I’m in the process of making a Tesla PSC available to other users over a LAN. For the time being users connect via SSH however they complain that their code fails giving the following error:
cudaSafeCall() Runtime API error in file <scan.cu>, line 100 : no CUDA-capable device is available.
When logged in as the same user in GUI mode everything works so I’m guessing the relevant drivers don’t get loaded when connecting by SSH. Does anybody know how to fix this?
Thanks for the quick reply! I have the following in /dev
nvidia0
nvidia1
nvidia2
nvidiactl
You need to be root to run xdm so that’s not really an option. To which file should I add my version of the mknod commands you suggested? It might be better if I could add something to the log-in script when people connect because rebooting this machine isn’t really an option…

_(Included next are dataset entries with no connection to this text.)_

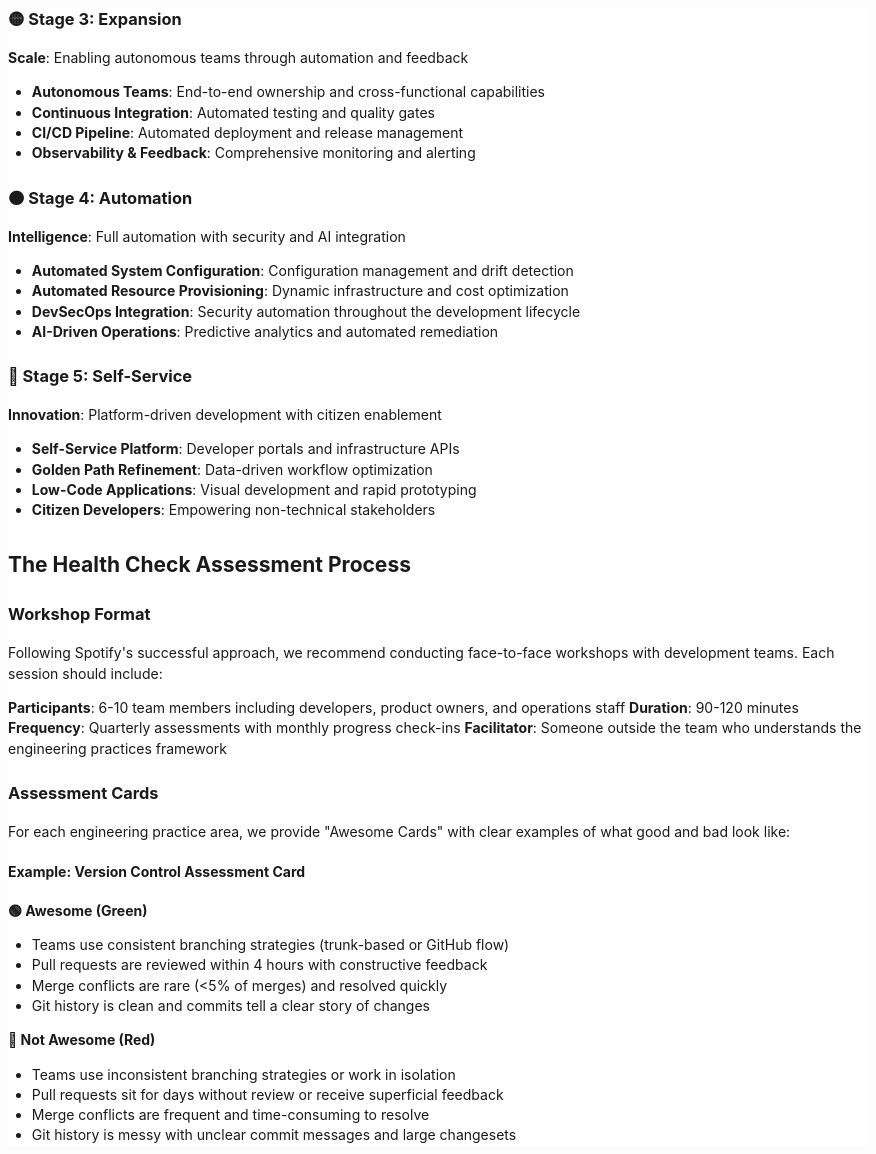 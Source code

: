 ### 🟡 Stage 3: Expansion
**Scale**: Enabling autonomous teams through automation and feedback
- **Autonomous Teams**: End-to-end ownership and cross-functional capabilities
- **Continuous Integration**: Automated testing and quality gates
- **CI/CD Pipeline**: Automated deployment and release management
- **Observability & Feedback**: Comprehensive monitoring and alerting

### 🟠 Stage 4: Automation
**Intelligence**: Full automation with security and AI integration
- **Automated System Configuration**: Configuration management and drift detection
- **Automated Resource Provisioning**: Dynamic infrastructure and cost optimization
- **DevSecOps Integration**: Security automation throughout the development lifecycle
- **AI-Driven Operations**: Predictive analytics and automated remediation

### 🔴 Stage 5: Self-Service
**Innovation**: Platform-driven development with citizen enablement
- **Self-Service Platform**: Developer portals and infrastructure APIs
- **Golden Path Refinement**: Data-driven workflow optimization
- **Low-Code Applications**: Visual development and rapid prototyping
- **Citizen Developers**: Empowering non-technical stakeholders

## The Health Check Assessment Process

### Workshop Format

Following Spotify's successful approach, we recommend conducting face-to-face workshops with development teams. Each session should include:

**Participants**: 6-10 team members including developers, product owners, and operations staff
**Duration**: 90-120 minutes
**Frequency**: Quarterly assessments with monthly progress check-ins
**Facilitator**: Someone outside the team who understands the engineering practices framework

### Assessment Cards

For each engineering practice area, we provide "Awesome Cards" with clear examples of what good and bad look like:

#### Example: Version Control Assessment Card

**🟢 Awesome (Green)**
- Teams use consistent branching strategies (trunk-based or GitHub flow)
- Pull requests are reviewed within 4 hours with constructive feedback
- Merge conflicts are rare (<5% of merges) and resolved quickly
- Git history is clean and commits tell a clear story of changes

**🔴 Not Awesome (Red)**  
- Teams use inconsistent branching strategies or work in isolation
- Pull requests sit for days without review or receive superficial feedback
- Merge conflicts are frequent and time-consuming to resolve
- Git history is messy with unclear commit messages and large changesets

It is covered in the toolkit release notes. Add an init script to the boot sequence and it will happen automagically once at boot time and then you will never, ever have to worry about it again. If you run nvidia-smi in the same script in daemon mode with a modest polling interval, any compute exclusive settings you choose to add will also be retained forever.
I don’t know anything about Fedora, so I can’t answer where the commands go. For me (on Gentoo) it’s and init-script in /etc/init.d/cuda
It doesn’t seem to make sense to me that the device nodes should be created on user log-on. Run the commands once to solve the problem now, and add them to boot, so they problem gets a permanent solution.
I was thinking the same about xdm, do it on boot, don’t have users perform it.
IIRC we thought the nvidia-smi things looked good, but had some issues with it, and didn’t bother.
hmm… read the instructions? That could be an idea. Yes, it is indeed discussed in the toolkit release notes so I have my solution. Many thanks to you both for your quick responses…
I agree that it’s better to have it set up at boot time but like I mentioned in a previous post rebooting this machine is not an option any time soon which was why I was looking for some other way around in the short term until I can reboot. It’s all good though, this issue is resolved :)